PROMPT:
Search term "operands": please copy every line of the records below that contains it.

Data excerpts
%%

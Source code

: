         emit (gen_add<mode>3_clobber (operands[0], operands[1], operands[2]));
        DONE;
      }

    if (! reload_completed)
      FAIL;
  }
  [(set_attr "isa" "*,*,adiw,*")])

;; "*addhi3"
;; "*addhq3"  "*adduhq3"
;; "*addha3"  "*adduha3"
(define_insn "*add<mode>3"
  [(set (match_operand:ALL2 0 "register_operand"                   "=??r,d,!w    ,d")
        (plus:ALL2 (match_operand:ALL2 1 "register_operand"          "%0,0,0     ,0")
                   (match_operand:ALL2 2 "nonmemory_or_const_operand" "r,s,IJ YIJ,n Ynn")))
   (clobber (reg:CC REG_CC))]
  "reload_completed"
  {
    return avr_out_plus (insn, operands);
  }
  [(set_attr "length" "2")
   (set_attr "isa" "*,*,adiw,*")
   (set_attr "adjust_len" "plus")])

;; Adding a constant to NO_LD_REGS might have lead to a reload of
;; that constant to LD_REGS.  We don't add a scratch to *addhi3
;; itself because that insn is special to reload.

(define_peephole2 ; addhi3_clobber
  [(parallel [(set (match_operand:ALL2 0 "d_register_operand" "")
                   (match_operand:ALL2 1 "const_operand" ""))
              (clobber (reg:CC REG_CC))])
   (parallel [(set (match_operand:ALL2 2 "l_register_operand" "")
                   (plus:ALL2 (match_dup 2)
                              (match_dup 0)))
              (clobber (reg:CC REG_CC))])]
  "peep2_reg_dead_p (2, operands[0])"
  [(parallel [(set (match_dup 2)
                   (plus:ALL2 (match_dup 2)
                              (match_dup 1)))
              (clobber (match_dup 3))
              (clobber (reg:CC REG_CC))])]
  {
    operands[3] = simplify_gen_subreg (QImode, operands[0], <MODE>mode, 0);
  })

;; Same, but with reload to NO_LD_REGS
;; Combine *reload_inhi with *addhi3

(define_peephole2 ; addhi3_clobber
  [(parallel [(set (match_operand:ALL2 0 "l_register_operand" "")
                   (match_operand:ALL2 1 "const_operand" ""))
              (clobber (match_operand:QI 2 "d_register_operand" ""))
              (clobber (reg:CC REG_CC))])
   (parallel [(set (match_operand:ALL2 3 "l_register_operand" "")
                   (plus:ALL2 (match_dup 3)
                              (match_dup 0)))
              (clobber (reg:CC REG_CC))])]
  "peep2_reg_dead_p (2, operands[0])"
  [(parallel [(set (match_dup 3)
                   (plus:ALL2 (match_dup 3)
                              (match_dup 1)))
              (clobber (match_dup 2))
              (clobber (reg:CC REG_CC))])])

%%

EXERCISE ANSWER:
:         emit (gen_add<mode>3_clobber (operands[0], operands[1], operands[2]));
    return avr_out_plus (insn, operands);
  "peep2_reg_dead_p (2, operands[0])"
    operands[3] = simplify_gen_subreg (QImode, operands[0], <MODE>mode, 0);
  "peep2_reg_dead_p (2, operands[0])"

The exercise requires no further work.